→ ABOUT THIS EXERCISE: Scan the data below and copy each line where "with" occurs.
─── INPUT RECORDS
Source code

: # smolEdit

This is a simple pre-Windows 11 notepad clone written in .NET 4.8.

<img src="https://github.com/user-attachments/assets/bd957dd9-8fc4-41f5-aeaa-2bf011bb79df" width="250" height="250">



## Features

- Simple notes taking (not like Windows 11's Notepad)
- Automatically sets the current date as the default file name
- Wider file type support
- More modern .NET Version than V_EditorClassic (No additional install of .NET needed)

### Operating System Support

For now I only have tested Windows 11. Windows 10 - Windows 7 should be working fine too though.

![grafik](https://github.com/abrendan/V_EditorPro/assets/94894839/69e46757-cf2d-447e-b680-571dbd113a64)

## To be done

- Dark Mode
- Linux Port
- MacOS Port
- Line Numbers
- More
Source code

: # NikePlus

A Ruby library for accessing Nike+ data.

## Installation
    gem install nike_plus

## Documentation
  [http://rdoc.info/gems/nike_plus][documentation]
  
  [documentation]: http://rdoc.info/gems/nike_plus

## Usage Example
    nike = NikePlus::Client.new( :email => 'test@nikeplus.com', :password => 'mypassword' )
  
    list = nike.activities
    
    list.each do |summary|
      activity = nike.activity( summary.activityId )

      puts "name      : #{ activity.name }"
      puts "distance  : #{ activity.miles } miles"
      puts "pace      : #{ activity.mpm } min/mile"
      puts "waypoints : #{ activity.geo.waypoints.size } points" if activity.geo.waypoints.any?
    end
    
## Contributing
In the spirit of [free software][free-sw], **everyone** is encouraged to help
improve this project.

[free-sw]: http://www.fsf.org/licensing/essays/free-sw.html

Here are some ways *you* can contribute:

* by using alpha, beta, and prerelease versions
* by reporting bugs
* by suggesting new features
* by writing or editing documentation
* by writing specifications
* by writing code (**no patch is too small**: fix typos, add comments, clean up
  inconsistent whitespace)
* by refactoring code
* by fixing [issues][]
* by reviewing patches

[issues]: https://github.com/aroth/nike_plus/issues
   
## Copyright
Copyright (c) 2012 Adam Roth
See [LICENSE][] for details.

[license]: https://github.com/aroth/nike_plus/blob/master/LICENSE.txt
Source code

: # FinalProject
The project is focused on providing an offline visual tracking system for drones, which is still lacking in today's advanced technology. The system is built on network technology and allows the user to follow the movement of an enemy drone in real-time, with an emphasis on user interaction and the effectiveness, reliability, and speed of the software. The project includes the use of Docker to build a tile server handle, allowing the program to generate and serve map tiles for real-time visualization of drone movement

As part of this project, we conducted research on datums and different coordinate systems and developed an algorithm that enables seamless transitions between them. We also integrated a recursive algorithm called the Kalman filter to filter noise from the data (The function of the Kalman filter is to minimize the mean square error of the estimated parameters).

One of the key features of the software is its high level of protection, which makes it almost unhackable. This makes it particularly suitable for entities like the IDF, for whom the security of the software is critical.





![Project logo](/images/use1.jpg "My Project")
──────
─── INPUT RECORDS
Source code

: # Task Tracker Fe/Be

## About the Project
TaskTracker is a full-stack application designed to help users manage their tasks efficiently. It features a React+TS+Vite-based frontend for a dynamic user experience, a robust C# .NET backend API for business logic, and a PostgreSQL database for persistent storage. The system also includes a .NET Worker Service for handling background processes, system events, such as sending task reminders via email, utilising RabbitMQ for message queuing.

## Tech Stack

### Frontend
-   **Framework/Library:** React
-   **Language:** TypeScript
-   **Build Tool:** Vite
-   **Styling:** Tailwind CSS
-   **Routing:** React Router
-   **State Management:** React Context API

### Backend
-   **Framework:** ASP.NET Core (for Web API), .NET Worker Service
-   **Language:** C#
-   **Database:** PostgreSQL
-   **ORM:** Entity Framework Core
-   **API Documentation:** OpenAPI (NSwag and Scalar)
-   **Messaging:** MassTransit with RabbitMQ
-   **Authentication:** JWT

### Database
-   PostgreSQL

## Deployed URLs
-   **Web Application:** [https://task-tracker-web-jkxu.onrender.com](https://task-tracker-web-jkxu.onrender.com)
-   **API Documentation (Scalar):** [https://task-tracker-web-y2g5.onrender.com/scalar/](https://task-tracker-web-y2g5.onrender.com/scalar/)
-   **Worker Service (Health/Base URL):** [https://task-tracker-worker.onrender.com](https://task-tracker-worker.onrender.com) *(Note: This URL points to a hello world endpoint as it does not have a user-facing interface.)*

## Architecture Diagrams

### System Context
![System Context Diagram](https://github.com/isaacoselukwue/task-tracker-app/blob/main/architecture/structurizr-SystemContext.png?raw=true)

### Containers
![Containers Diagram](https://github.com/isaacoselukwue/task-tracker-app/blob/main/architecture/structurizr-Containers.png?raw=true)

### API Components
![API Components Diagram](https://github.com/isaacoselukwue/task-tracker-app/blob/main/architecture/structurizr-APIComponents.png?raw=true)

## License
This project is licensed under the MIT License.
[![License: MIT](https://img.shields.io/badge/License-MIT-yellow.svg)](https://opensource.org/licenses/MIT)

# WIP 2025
──────
─── INPUT RECORDS
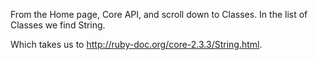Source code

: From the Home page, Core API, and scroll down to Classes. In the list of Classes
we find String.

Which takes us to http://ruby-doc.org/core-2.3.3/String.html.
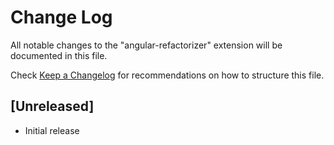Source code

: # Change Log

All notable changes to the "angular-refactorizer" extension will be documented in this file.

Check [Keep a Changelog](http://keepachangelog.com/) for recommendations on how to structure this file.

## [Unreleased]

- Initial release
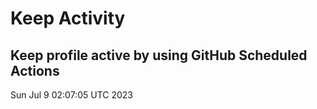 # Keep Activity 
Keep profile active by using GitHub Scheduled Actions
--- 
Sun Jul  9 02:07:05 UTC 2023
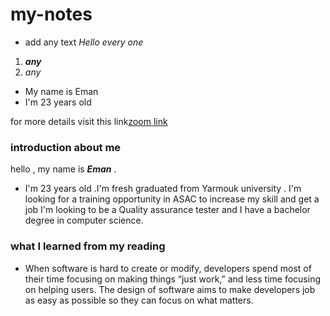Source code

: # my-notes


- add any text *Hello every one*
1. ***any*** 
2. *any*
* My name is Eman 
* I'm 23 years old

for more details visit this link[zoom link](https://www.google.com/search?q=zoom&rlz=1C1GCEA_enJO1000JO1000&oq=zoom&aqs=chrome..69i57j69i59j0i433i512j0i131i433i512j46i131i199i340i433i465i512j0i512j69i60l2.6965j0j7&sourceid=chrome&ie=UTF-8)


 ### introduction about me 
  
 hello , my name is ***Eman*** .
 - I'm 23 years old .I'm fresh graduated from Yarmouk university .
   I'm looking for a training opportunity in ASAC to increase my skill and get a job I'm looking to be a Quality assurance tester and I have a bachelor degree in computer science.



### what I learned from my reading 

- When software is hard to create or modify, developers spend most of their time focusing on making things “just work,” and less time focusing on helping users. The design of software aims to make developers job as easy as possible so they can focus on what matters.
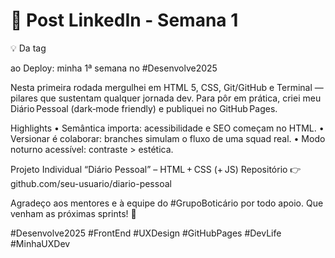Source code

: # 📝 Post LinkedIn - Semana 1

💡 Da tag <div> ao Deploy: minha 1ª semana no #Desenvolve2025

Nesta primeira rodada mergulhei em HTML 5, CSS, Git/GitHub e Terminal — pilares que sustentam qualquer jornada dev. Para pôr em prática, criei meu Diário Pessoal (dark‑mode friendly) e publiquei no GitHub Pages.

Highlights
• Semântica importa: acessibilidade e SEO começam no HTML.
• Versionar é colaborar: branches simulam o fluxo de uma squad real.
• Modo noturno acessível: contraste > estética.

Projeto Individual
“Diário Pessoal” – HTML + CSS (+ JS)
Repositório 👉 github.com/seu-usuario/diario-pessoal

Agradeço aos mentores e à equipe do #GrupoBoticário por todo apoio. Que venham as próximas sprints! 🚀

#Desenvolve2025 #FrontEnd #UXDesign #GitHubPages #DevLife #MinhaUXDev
──────
→ RESPONSE BOX:
The project is focused on providing an offline visual tracking system for drones, which is still lacking in today's advanced technology. The system is built on network technology and allows the user to follow the movement of an enemy drone in real-time, with an emphasis on user interaction and the effectiveness, reliability, and speed of the software. The project includes the use of Docker to build a tile server handle, allowing the program to generate and serve map tiles for real-time visualization of drone movement
-   **Messaging:** MassTransit with RabbitMQ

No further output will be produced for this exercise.